[The problem] Which lines below include "word"? Copy them all.

[Record set]
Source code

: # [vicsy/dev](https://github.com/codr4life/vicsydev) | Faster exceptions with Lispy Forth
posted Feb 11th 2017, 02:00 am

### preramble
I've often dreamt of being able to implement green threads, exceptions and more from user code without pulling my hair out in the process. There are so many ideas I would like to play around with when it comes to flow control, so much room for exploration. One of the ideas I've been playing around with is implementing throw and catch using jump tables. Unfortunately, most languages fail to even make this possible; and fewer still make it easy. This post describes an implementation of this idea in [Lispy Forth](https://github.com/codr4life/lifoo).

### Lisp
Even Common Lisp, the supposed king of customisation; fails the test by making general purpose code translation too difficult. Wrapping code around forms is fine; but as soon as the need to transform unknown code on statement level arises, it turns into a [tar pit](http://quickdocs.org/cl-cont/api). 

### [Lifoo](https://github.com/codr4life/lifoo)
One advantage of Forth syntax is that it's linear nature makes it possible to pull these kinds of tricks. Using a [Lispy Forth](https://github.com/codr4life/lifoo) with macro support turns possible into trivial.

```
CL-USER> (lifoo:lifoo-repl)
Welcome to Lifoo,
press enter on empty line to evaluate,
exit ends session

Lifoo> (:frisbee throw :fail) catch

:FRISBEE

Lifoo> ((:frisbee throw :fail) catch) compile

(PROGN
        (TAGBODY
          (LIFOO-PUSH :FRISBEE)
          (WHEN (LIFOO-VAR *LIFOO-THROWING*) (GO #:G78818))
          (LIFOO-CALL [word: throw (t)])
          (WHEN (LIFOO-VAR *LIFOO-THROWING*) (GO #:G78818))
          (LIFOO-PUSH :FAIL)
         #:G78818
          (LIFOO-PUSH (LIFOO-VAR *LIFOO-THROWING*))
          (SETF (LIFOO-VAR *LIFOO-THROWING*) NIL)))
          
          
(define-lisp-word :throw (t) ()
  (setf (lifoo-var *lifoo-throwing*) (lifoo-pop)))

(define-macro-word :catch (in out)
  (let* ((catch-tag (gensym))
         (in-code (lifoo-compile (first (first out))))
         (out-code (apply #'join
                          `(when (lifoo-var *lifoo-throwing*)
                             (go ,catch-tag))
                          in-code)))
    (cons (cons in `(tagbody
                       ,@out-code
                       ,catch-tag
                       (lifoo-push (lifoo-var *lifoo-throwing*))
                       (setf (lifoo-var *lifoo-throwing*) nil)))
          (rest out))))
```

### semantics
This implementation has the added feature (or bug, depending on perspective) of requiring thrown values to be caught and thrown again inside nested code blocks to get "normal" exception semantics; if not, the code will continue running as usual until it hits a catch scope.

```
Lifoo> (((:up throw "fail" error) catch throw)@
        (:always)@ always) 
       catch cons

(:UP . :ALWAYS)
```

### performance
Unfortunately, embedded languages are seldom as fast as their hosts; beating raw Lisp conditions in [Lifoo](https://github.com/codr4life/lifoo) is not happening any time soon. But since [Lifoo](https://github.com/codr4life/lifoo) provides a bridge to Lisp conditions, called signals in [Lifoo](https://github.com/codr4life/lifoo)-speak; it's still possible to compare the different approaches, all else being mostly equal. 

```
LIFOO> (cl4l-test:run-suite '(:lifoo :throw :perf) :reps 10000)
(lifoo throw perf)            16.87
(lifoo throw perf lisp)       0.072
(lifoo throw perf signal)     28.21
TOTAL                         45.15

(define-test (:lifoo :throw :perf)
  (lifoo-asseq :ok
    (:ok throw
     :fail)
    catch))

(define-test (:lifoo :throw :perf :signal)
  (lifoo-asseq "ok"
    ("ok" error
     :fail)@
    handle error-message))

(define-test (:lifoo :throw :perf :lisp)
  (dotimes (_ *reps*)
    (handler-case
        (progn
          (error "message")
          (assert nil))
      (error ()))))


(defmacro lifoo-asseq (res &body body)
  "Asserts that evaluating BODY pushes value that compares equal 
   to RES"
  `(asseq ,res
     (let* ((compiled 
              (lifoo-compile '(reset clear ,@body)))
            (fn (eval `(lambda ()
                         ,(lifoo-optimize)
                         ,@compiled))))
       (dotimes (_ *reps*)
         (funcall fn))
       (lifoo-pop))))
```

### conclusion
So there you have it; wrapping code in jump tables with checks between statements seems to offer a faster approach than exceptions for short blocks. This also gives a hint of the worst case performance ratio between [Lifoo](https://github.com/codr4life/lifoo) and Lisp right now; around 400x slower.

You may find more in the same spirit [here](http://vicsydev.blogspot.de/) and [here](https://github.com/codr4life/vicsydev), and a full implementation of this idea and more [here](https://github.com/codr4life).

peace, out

* * *

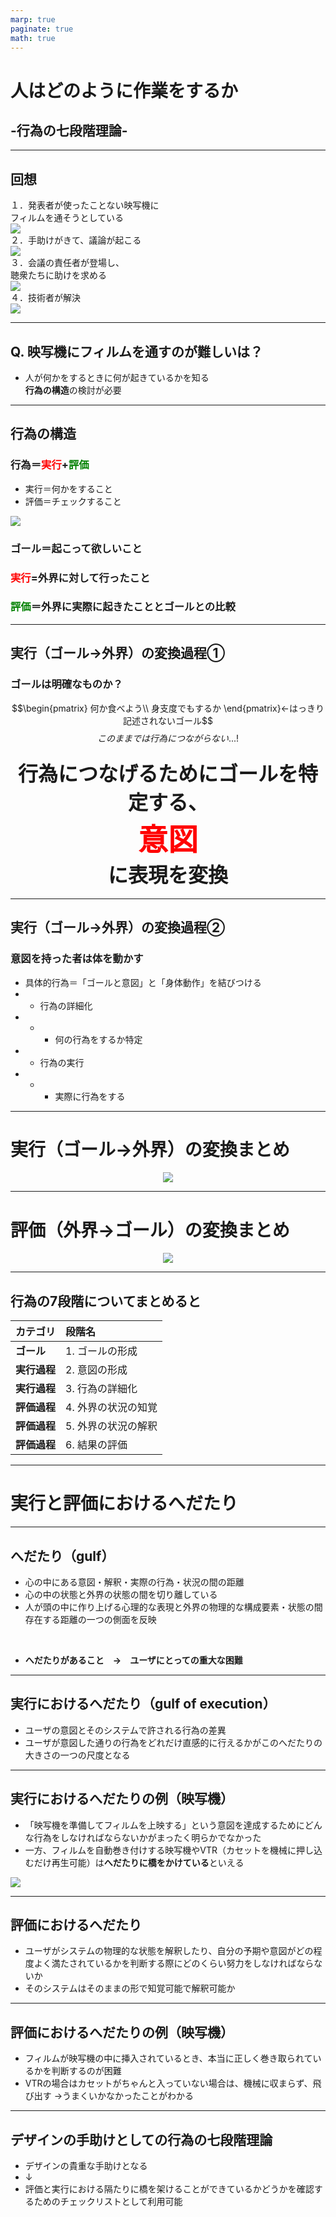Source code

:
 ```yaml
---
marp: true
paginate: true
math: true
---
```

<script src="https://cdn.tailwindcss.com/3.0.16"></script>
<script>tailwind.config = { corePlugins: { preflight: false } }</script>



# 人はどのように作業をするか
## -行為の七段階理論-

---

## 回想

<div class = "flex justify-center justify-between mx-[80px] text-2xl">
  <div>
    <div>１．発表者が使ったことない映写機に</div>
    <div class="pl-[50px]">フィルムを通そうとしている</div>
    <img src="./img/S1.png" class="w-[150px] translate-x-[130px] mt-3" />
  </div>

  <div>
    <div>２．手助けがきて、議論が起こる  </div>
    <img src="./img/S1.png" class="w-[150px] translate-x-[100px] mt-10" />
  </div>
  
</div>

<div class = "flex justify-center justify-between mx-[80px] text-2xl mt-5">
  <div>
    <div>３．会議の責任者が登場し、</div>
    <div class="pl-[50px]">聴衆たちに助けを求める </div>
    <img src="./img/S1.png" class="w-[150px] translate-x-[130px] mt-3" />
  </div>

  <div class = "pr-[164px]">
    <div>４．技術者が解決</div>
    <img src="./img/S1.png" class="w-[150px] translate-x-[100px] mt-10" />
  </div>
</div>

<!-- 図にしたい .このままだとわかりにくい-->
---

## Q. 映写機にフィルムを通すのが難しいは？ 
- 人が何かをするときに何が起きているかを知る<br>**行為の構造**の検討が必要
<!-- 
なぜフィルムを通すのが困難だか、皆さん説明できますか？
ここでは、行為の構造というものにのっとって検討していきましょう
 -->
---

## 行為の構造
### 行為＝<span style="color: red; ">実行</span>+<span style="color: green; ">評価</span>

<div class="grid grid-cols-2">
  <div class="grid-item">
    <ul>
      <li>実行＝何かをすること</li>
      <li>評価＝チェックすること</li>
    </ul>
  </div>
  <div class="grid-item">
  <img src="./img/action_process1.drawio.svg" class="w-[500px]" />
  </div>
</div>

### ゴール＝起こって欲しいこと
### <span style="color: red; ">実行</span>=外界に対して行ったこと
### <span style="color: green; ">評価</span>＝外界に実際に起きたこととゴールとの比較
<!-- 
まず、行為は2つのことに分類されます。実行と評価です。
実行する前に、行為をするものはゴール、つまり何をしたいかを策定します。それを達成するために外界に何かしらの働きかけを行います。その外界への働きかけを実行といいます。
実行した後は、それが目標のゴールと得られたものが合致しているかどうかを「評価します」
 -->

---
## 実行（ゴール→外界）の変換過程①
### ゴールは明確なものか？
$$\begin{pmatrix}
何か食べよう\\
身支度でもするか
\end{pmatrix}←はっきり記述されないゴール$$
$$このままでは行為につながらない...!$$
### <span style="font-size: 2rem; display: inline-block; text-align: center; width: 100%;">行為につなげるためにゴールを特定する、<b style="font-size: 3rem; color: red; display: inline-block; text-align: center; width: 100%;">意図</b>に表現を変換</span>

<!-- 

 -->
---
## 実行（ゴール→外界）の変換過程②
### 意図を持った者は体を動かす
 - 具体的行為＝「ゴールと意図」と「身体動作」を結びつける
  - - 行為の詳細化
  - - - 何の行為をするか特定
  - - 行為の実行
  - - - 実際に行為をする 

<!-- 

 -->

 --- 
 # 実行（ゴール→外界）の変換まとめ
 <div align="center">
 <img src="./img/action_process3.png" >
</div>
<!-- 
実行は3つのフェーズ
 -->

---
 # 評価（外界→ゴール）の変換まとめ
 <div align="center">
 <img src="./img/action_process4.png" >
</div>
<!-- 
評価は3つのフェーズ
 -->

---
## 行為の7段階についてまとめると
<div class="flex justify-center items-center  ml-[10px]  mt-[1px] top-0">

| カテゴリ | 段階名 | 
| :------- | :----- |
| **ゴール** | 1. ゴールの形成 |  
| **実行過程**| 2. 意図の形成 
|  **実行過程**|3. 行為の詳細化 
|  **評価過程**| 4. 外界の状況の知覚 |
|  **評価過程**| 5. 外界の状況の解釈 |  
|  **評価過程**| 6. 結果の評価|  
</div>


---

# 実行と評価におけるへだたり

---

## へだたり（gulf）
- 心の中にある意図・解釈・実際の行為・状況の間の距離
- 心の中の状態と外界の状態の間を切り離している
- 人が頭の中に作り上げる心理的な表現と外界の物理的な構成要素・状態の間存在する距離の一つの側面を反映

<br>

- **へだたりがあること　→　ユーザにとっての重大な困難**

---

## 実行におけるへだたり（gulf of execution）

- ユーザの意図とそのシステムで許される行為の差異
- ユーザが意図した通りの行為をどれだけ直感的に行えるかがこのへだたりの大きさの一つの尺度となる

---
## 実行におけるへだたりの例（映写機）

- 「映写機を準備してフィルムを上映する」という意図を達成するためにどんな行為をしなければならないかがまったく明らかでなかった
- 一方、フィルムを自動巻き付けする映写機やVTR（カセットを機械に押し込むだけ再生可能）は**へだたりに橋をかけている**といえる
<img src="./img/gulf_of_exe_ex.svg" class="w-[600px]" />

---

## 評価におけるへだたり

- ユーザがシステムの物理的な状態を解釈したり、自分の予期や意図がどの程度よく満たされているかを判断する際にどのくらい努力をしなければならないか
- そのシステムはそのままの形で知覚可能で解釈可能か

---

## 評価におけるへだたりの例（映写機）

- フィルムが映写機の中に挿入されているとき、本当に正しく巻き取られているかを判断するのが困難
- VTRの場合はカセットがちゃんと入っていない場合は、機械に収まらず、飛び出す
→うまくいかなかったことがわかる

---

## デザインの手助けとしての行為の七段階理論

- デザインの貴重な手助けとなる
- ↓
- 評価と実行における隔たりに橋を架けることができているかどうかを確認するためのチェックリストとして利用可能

[Output for this task]
          (LIFOO-CALL [word: throw (t)])
(define-lisp-word :throw (t) ()
(define-macro-word :catch (in out)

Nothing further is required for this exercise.